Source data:
====
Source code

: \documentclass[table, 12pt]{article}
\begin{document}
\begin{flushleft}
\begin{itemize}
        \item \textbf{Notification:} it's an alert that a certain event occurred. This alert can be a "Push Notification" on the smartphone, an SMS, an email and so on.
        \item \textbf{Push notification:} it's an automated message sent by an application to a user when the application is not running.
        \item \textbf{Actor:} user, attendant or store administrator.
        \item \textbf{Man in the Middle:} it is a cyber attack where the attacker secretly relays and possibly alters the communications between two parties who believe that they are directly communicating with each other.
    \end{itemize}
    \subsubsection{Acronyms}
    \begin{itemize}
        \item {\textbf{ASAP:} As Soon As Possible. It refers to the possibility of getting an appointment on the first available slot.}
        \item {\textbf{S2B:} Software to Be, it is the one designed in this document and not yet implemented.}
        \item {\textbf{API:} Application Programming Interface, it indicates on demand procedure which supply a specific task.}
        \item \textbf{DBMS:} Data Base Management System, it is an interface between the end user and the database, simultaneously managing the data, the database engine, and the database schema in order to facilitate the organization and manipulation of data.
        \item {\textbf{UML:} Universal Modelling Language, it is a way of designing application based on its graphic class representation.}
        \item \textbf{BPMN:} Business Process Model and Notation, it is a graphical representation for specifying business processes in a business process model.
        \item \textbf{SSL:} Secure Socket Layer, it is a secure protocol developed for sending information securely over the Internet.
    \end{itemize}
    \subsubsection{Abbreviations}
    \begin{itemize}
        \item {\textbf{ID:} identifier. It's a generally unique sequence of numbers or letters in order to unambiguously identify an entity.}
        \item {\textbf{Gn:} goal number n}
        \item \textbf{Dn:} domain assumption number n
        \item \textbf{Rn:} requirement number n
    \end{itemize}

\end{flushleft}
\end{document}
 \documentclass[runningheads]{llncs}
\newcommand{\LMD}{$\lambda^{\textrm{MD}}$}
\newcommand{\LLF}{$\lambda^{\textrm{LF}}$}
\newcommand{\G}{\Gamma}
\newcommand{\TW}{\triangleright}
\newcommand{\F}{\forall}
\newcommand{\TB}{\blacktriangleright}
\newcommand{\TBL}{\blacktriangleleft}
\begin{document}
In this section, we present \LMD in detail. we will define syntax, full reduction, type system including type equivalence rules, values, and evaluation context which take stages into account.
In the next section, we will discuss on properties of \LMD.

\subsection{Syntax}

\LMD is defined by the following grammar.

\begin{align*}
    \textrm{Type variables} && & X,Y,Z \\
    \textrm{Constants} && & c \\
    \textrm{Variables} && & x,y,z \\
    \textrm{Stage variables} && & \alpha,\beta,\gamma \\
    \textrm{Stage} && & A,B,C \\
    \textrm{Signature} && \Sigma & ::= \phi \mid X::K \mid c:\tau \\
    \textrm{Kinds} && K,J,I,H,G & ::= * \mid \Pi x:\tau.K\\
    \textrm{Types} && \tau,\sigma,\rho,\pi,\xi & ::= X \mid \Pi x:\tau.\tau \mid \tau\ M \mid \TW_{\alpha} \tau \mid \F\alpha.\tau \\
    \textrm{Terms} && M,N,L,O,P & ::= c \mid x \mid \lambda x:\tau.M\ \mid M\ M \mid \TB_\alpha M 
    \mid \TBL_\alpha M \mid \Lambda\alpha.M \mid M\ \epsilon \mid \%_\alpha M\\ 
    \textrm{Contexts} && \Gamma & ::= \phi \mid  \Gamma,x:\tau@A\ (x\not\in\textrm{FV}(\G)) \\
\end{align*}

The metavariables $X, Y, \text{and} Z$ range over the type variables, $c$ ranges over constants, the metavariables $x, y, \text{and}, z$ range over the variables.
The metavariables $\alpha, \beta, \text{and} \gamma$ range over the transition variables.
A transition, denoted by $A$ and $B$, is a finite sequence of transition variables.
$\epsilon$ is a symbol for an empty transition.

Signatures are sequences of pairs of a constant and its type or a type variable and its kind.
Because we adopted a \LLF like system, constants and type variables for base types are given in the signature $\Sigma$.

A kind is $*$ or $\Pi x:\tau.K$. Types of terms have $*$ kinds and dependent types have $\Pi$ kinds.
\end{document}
====
• [AIM OF THE TASK] Could you type out every entry again exactly as it stands?

• [EXERCISE ANSWER]
Source code

: \documentclass[table, 12pt]{article}
\begin{document}
\begin{flushleft}
\begin{itemize}
        \item \textbf{Notification:} it's an alert that a certain event occurred. This alert can be a "Push Notification" on the smartphone, an SMS, an email and so on.
        \item \textbf{Push notification:} it's an automated message sent by an application to a user when the application is not running.
        \item \textbf{Actor:} user, attendant or store administrator.
        \item \textbf{Man in the Middle:} it is a cyber attack where the attacker secretly relays and possibly alters the communications between two parties who believe that they are directly communicating with each other.
    \end{itemize}
    \subsubsection{Acronyms}
    \begin{itemize}
        \item {\textbf{ASAP:} As Soon As Possible. It refers to the possibility of getting an appointment on the first available slot.}
        \item {\textbf{S2B:} Software to Be, it is the one designed in this document and not yet implemented.}
        \item {\textbf{API:} Application Programming Interface, it indicates on demand procedure which supply a specific task.}
        \item \textbf{DBMS:} Data Base Management System, it is an interface between the end user and the database, simultaneously managing the data, the database engine, and the database schema in order to facilitate the organization and manipulation of data.
        \item {\textbf{UML:} Universal Modelling Language, it is a way of designing application based on its graphic class representation.}
        \item \textbf{BPMN:} Business Process Model and Notation, it is a graphical representation for specifying business processes in a business process model.
        \item \textbf{SSL:} Secure Socket Layer, it is a secure protocol developed for sending information securely over the Internet.
    \end{itemize}
    \subsubsection{Abbreviations}
    \begin{itemize}
        \item {\textbf{ID:} identifier. It's a generally unique sequence of numbers or letters in order to unambiguously identify an entity.}
        \item {\textbf{Gn:} goal number n}
        \item \textbf{Dn:} domain assumption number n
        \item \textbf{Rn:} requirement number n
    \end{itemize}

\end{flushleft}
\end{document}
 \documentclass[runningheads]{llncs}
\newcommand{\LMD}{$\lambda^{\textrm{MD}}$}
\newcommand{\LLF}{$\lambda^{\textrm{LF}}$}
\newcommand{\G}{\Gamma}
\newcommand{\TW}{\triangleright}
\newcommand{\F}{\forall}
\newcommand{\TB}{\blacktriangleright}
\newcommand{\TBL}{\blacktriangleleft}
\begin{document}
In this section, we present \LMD in detail. we will define syntax, full reduction, type system including type equivalence rules, values, and evaluation context which take stages into account.
In the next section, we will discuss on properties of \LMD.

\subsection{Syntax}

\LMD is defined by the following grammar.

\begin{align*}
    \textrm{Type variables} && & X,Y,Z \\
    \textrm{Constants} && & c \\
    \textrm{Variables} && & x,y,z \\
    \textrm{Stage variables} && & \alpha,\beta,\gamma \\
    \textrm{Stage} && & A,B,C \\
    \textrm{Signature} && \Sigma & ::= \phi \mid X::K \mid c:\tau \\
    \textrm{Kinds} && K,J,I,H,G & ::= * \mid \Pi x:\tau.K\\
    \textrm{Types} && \tau,\sigma,\rho,\pi,\xi & ::= X \mid \Pi x:\tau.\tau \mid \tau\ M \mid \TW_{\alpha} \tau \mid \F\alpha.\tau \\
    \textrm{Terms} && M,N,L,O,P & ::= c \mid x \mid \lambda x:\tau.M\ \mid M\ M \mid \TB_\alpha M 
    \mid \TBL_\alpha M \mid \Lambda\alpha.M \mid M\ \epsilon \mid \%_\alpha M\\ 
    \textrm{Contexts} && \Gamma & ::= \phi \mid  \Gamma,x:\tau@A\ (x\not\in\textrm{FV}(\G)) \\
\end{align*}

The metavariables $X, Y, \text{and} Z$ range over the type variables, $c$ ranges over constants, the metavariables $x, y, \text{and}, z$ range over the variables.
The metavariables $\alpha, \beta, \text{and} \gamma$ range over the transition variables.
A transition, denoted by $A$ and $B$, is a finite sequence of transition variables.
$\epsilon$ is a symbol for an empty transition.

Signatures are sequences of pairs of a constant and its type or a type variable and its kind.
Because we adopted a \LLF like system, constants and type variables for base types are given in the signature $\Sigma$.

A kind is $*$ or $\Pi x:\tau.K$. Types of terms have $*$ kinds and dependent types have $\Pi$ kinds.
\end{document}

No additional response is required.